Large POST fails with createComment on merge proposal

Bug #512552 reported by dobey
14
This bug affects 3 people
Affects Status Importance Assigned to Milestone
Launchpad itself
Fix Released
High
Unassigned
Tarmac
Invalid
Undecided
Unassigned

Bug Description

We're using tarmac to land branches for the various ubuntuone client projects. Over the past few days, we've noticed a lot of weirdness with getting 502 or 503 errors, with ubuntuone-client. After more debugging today, it appears that when tests fail, the tarmac hook creates a comment with the test output, so that the developer can fix it, and know what failed. The output is now an estimated approximate 5000 lines of text. The createComment() call on the branch_merge_proposal is giving us the 50x errors, and it appears to be due to the size of the POST data. I've created a test branch on another project which has a very small test suite, and behavior is as expected. I then created a test branch of ubuntuone-client to force a test failure, and every time, the createComment() calls with a 50x error. I suspect this is probably an issue in either the squid proxy config, or a bug in squid itself perhaps.

Curtis Hovey (sinzui)
affects: launchpad → launchpad-code
Revision history for this message
Tim Penhey (thumper) wrote :

Leonard, any ideas?

Changed in launchpad-code:
assignee: nobody → Leonard Richardson (leonardr)
status: New → Incomplete
Revision history for this message
Leonard Richardson (leonardr) wrote :

I think you should look at the full body of the HTTP response, and then look into a squid bug or (more likely) misconfiguration, for three reasons.
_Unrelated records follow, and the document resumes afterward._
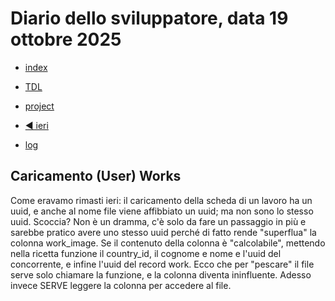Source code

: # Diario dello sviluppatore, data 19 ottobre 2025

* [index](../index.md)

* [TDL](../TDL.md)
* [project](https://github.com/users/mrai64/projects/1)
* [◀️ ieri](./2025-10-18_IT.md)
* [log](/storage/logs/laravel.log)

## Caricamento (User) Works

Come eravamo rimasti ieri: il caricamento della scheda di un lavoro
ha un uuid, e anche al nome file viene affibbiato un uuid;
ma non sono lo stesso uuid. Scoccia? Non è un dramma,
c'è solo da fare un passaggio in più e sarebbe pratico
avere uno stesso uuid perché di fatto rende "superflua"
la colonna work_image. Se il contenuto della colonna
è "calcolabile", mettendo nella ricetta funzione
il country_id, il cognome e nome e
l'uuid del concorrente, e infine l'uuid del record work.
Ecco che per "pescare" il file serve solo chiamare la funzione,
e la colonna diventa ininfluente. Adesso invece SERVE
leggere la colonna per accedere al file.
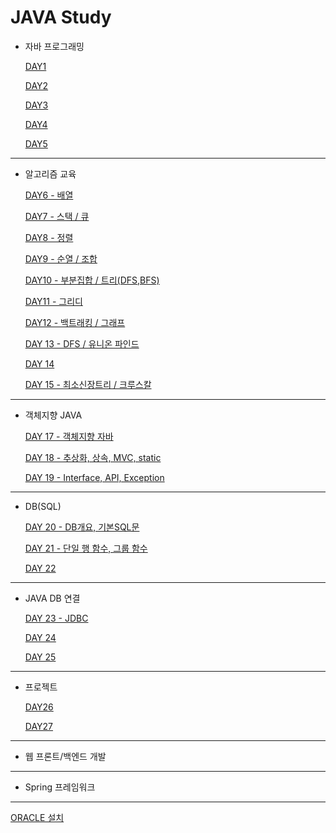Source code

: # JAVA Study

- 자바 프로그래밍
    
    [DAY1](https://www.notion.so/DAY1-710f9d8784de476bb88c64c148e0c840)
    
    [DAY2](https://www.notion.so/DAY2-f1ef7323146f4474a447645aa7991228)
    
    [DAY3](https://www.notion.so/DAY3-9f33a56c33e64376b5a8e8382fc37dc2)
    
    [DAY4](https://www.notion.so/DAY4-8d06b0cfba3549378fb276904127fecc)
    
    [DAY5](https://www.notion.so/DAY5-d121f1fed605480ab8e1c4a4227a085e)
    

---

- 알고리즘 교육
    
    [DAY6 - 배열](https://www.notion.so/DAY6-94bad06368c14d199969eb6797d00bd7)
    
    [DAY7 - 스택 / 큐](https://www.notion.so/DAY7-33c766823809429e88e5578ff94617f7)
    
    [DAY8 - 정렬](https://www.notion.so/DAY8-3b5a543853484fd9b5279a90bb709ade)
    
    [DAY9 - 순열 / 조합](https://www.notion.so/DAY9-80185c6728cc456698ac73eacc490377)
    
    [DAY10 - 부분집합 / 트리(DFS,BFS)](https://www.notion.so/DAY10-DFS-BFS-f897292201754e7187d4ec56376972d8)
    
    [DAY11 - 그리디](https://www.notion.so/DAY11-9ed7a074a6754e4981ede0e0536fdcfa)
    
    [DAY12 - 백트래킹 / 그래프](https://www.notion.so/DAY12-578ff9de2c54423083adf6dd55a4bc43)
    
    [DAY 13 - DFS / 유니온 파인드](https://www.notion.so/DAY-13-DFS-cb5bd9b6f7f749e594f74daaf3431c40)
    
    [DAY 14](https://www.notion.so/DAY-14-c81c185eebce498f9a748b4f966f06f3)
    
    [DAY 15 - 최소신장트리 / 크루스칼](https://www.notion.so/DAY-15-f01f22a919534b778719a7e9327f0a19)
    

---

- 객체지향 JAVA
    
    [DAY 17 - 객체지향 자바](https://www.notion.so/DAY-17-126b4f1c459c41b0bcfff2bb112cdfba)
    
    [DAY 18 - 추상화, 상속, MVC, static](https://www.notion.so/DAY-18-MVC-static-d1bb5fbe5b8643e98e771a5665de20bd)
    
    [DAY 19 - Interface, API, Exception](https://www.notion.so/DAY-19-Interface-API-Exception-5a7ed332aa8b46e6a25ce812157f8009)
    

---

- DB(SQL)
    
    [DAY 20 - DB개요, 기본SQL문](https://www.notion.so/DAY-20-DB-SQL-1f883fd29f95474fb1d8f35c8ad37edd)
    
    [DAY 21 - 단일 행 함수, 그룹 함수](https://www.notion.so/DAY-21-c5df17de42d34656aa6129f0961a8cd3)
    
    [DAY 22](https://www.notion.so/DAY-22-d19c7c5ebbbd402bb0c1f034b5bc8a0a)
    

---

- JAVA DB 연결
    
    [DAY 23 - JDBC](https://www.notion.so/DAY-23-JDBC-e2c7d5cfa7174b7fad5b7141791b8f86)
    
    [DAY 24](https://www.notion.so/DAY-24-f0b7e0f062c5491099aa5dbe462efd9b)
    
    [DAY 25](https://www.notion.so/DAY-25-8e51430a18514a3baad9c08f5fdf6555)
    

---

- 프로젝트
    
    [DAY26](https://www.notion.so/DAY26-30c03b63789a40d1b728750debd172d9)
    
    [DAY27](https://www.notion.so/DAY27-3847da730d2349bab649f440a0a9a416)
    

---

- 웹 프론트/백엔드 개발

---

- Spring 프레임워크

---

[ORACLE 설치](https://www.notion.so/ORACLE-1024ee6c8022490695917f22688805aa)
1. When lazr.restful raises an exception the HTTP response will contain a stack trace or at least an OOPS-ID. If this is not present, the lazr.restful code is not running. If it is, you'll have some specific information about where lazr.restful choked.

2. There's no reason why a large POST body should choke lazr.restful (unless it's so big we run out of memory), but it's probably not an unusual setting for a squid proxy config.

3. lazr.restful never sends a 502 status code, and only sends a 503 in one obscure case (RequestExpired) which I don't think is what's happening here. In general, when lazr.restful raises an exception, the status code is 500.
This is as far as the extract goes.